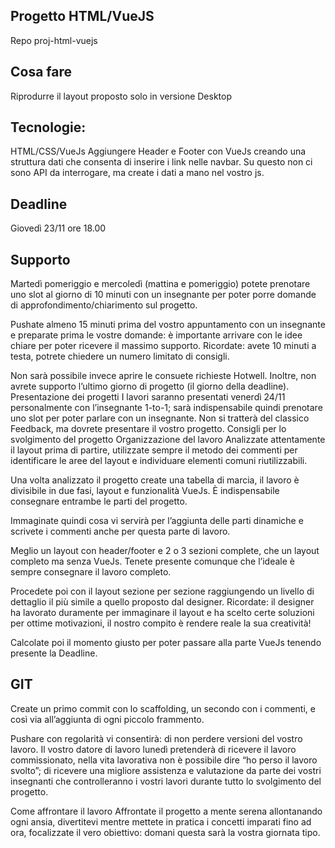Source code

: ## Progetto HTML/VueJS
Repo 
proj-html-vuejs
## Cosa fare
Riprodurre il layout proposto solo in versione Desktop
## Tecnologie:
HTML/CSS/VueJs
Aggiungere Header e Footer con VueJs creando una struttura dati che consenta di inserire i link nelle navbar. Su questo non ci sono API da interrogare, ma create i dati a mano nel vostro js.
## Deadline
Giovedì 23/11 ore 18.00
## Supporto
Martedì pomeriggio e mercoledì (mattina e pomeriggio) potete prenotare uno slot al giorno di 10 minuti con un insegnante per poter porre domande di approfondimento/chiarimento sul progetto.

Pushate almeno 15 minuti prima del vostro appuntamento con un insegnante e preparate prima le vostre domande: è importante arrivare con le idee chiare per poter ricevere il massimo supporto.
Ricordate: avete 10 minuti a testa, potrete chiedere un numero limitato di consigli.

Non sarà possibile invece aprire le consuete richieste Hotwell.
Inoltre, non avrete supporto l’ultimo giorno di progetto (il giorno della deadline).
Presentazione dei progetti
I lavori saranno presentati venerdì 24/11 personalmente con l’insegnante 1-to-1; sarà indispensabile quindi prenotare uno slot per poter parlare con un insegnante.
Non si tratterà del classico Feedback, ma dovrete presentare il vostro progetto.
Consigli per lo svolgimento del progetto
Organizzazione del lavoro
Analizzate attentamente il layout prima di partire, utilizzate sempre il metodo dei commenti per identificare le aree del layout e individuare elementi comuni riutilizzabili.

Una volta analizzato il progetto create una tabella di marcia, il lavoro è divisibile in due fasi, layout e funzionalità VueJs. È indispensabile consegnare entrambe le parti del progetto.

Immaginate quindi cosa vi servirà per l’aggiunta delle parti dinamiche e scrivete i commenti anche per questa parte di lavoro.

Meglio un layout con header/footer e 2 o 3 sezioni complete, che un layout completo ma senza VueJs. Tenete presente comunque che l’ideale è sempre consegnare il lavoro completo.

Procedete poi con il layout sezione per sezione raggiungendo un livello di dettaglio il più simile a quello proposto dal designer. 
Ricordate: il designer ha lavorato duramente per immaginare il layout e ha scelto certe soluzioni per ottime motivazioni, il nostro compito è rendere reale la sua creatività!

Calcolate poi il momento giusto per poter passare alla parte VueJs tenendo presente la Deadline.

## GIT
Create un primo commit con lo scaffolding, un secondo con i commenti, e così via all’aggiunta di ogni piccolo frammento. 

Pushare con regolarità vi consentirà: 
di non perdere versioni del vostro lavoro. Il vostro datore di lavoro lunedì pretenderà di ricevere il lavoro commissionato, nella vita lavorativa non è possibile dire “ho perso il lavoro svolto”;
di ricevere una migliore assistenza e valutazione da parte dei vostri insegnanti che controlleranno i vostri lavori durante tutto lo svolgimento del progetto.

Come affrontare il lavoro
Affrontate il progetto a mente serena allontanando ogni ansia, divertitevi mentre mettete in pratica i concetti imparati fino ad ora, focalizzate il vero obiettivo: domani questa sarà la vostra giornata tipo.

How to complete this task:
All lines with the word "lavoro" should be copied from the material above.

Written answer:
Organizzazione del lavoro
Una volta analizzato il progetto create una tabella di marcia, il lavoro è divisibile in due fasi, layout e funzionalità VueJs. È indispensabile consegnare entrambe le parti del progetto.
Immaginate quindi cosa vi servirà per l’aggiunta delle parti dinamiche e scrivete i commenti anche per questa parte di lavoro.
Meglio un layout con header/footer e 2 o 3 sezioni complete, che un layout completo ma senza VueJs. Tenete presente comunque che l’ideale è sempre consegnare il lavoro completo.
di non perdere versioni del vostro lavoro. Il vostro datore di lavoro lunedì pretenderà di ricevere il lavoro commissionato, nella vita lavorativa non è possibile dire “ho perso il lavoro svolto”;
Come affrontare il lavoro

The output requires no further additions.